──────── INPUT MATERIAL ────────

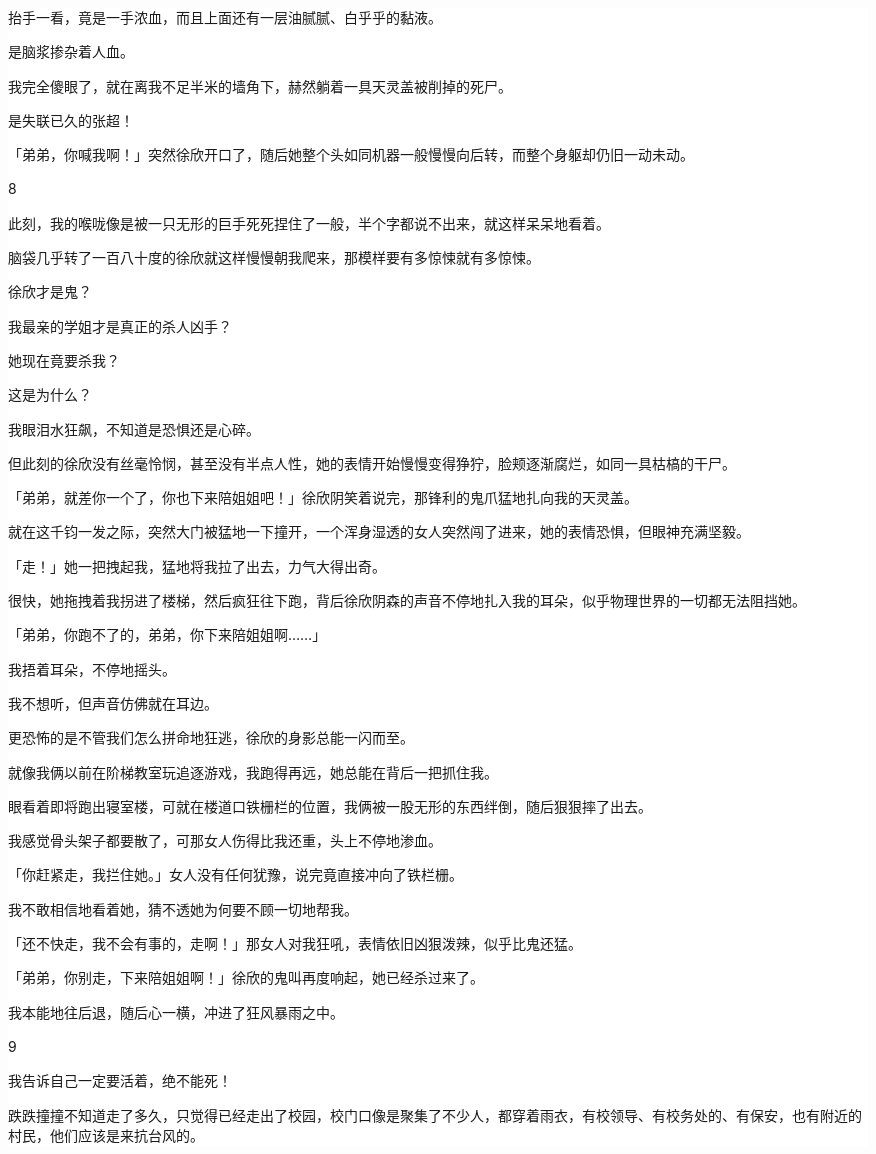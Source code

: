 抬手一看，竟是一手浓血，而且上面还有一层油腻腻、白乎乎的黏液。

是脑浆掺杂着人血。

我完全傻眼了，就在离我不足半米的墙角下，赫然躺着一具天灵盖被削掉的死尸。

是失联已久的张超！

「弟弟，你喊我啊！」突然徐欣开口了，随后她整个头如同机器一般慢慢向后转，而整个身躯却仍旧一动未动。

8

此刻，我的喉咙像是被一只无形的巨手死死捏住了一般，半个字都说不出来，就这样呆呆地看着。

脑袋几乎转了一百八十度的徐欣就这样慢慢朝我爬来，那模样要有多惊悚就有多惊悚。

徐欣才是鬼？

我最亲的学姐才是真正的杀人凶手？

她现在竟要杀我？

这是为什么？

我眼泪水狂飙，不知道是恐惧还是心碎。

但此刻的徐欣没有丝毫怜悯，甚至没有半点人性，她的表情开始慢慢变得狰狞，脸颊逐渐腐烂，如同一具枯槁的干尸。

「弟弟，就差你一个了，你也下来陪姐姐吧！」徐欣阴笑着说完，那锋利的鬼爪猛地扎向我的天灵盖。

就在这千钧一发之际，突然大门被猛地一下撞开，一个浑身湿透的女人突然闯了进来，她的表情恐惧，但眼神充满坚毅。

「走！」她一把拽起我，猛地将我拉了出去，力气大得出奇。

很快，她拖拽着我拐进了楼梯，然后疯狂往下跑，背后徐欣阴森的声音不停地扎入我的耳朵，似乎物理世界的一切都无法阻挡她。

「弟弟，你跑不了的，弟弟，你下来陪姐姐啊……」

我捂着耳朵，不停地摇头。

我不想听，但声音仿佛就在耳边。

更恐怖的是不管我们怎么拼命地狂逃，徐欣的身影总能一闪而至。

就像我俩以前在阶梯教室玩追逐游戏，我跑得再远，她总能在背后一把抓住我。

眼看着即将跑出寝室楼，可就在楼道口铁栅栏的位置，我俩被一股无形的东西绊倒，随后狠狠摔了出去。

我感觉骨头架子都要散了，可那女人伤得比我还重，头上不停地渗血。

「你赶紧走，我拦住她。」女人没有任何犹豫，说完竟直接冲向了铁栏栅。

我不敢相信地看着她，猜不透她为何要不顾一切地帮我。

「还不快走，我不会有事的，走啊！」那女人对我狂吼，表情依旧凶狠泼辣，似乎比鬼还猛。

「弟弟，你别走，下来陪姐姐啊！」徐欣的鬼叫再度响起，她已经杀过来了。

我本能地往后退，随后心一横，冲进了狂风暴雨之中。

9

我告诉自己一定要活着，绝不能死！

跌跌撞撞不知道走了多久，只觉得已经走出了校园，校门口像是聚集了不少人，都穿着雨衣，有校领导、有校务处的、有保安，也有附近的村民，他们应该是来抗台风的。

────────

Nothing but an exact copy belongs in the answer: the lines from the top of the records through the line containing "就在这千钧一发之际，突然大门", minus the pictures.

TASK RESULT:
Source code

: 抬手一看，竟是一手浓血，而且上面还有一层油腻腻、白乎乎的黏液。

是脑浆掺杂着人血。

我完全傻眼了，就在离我不足半米的墙角下，赫然躺着一具天灵盖被削掉的死尸。

是失联已久的张超！

「弟弟，你喊我啊！」突然徐欣开口了，随后她整个头如同机器一般慢慢向后转，而整个身躯却仍旧一动未动。

8

此刻，我的喉咙像是被一只无形的巨手死死捏住了一般，半个字都说不出来，就这样呆呆地看着。

脑袋几乎转了一百八十度的徐欣就这样慢慢朝我爬来，那模样要有多惊悚就有多惊悚。

徐欣才是鬼？

我最亲的学姐才是真正的杀人凶手？

她现在竟要杀我？

这是为什么？

我眼泪水狂飙，不知道是恐惧还是心碎。

但此刻的徐欣没有丝毫怜悯，甚至没有半点人性，她的表情开始慢慢变得狰狞，脸颊逐渐腐烂，如同一具枯槁的干尸。

「弟弟，就差你一个了，你也下来陪姐姐吧！」徐欣阴笑着说完，那锋利的鬼爪猛地扎向我的天灵盖。

就在这千钧一发之际，突然大门被猛地一下撞开，一个浑身湿透的女人突然闯了进来，她的表情恐惧，但眼神充满坚毅。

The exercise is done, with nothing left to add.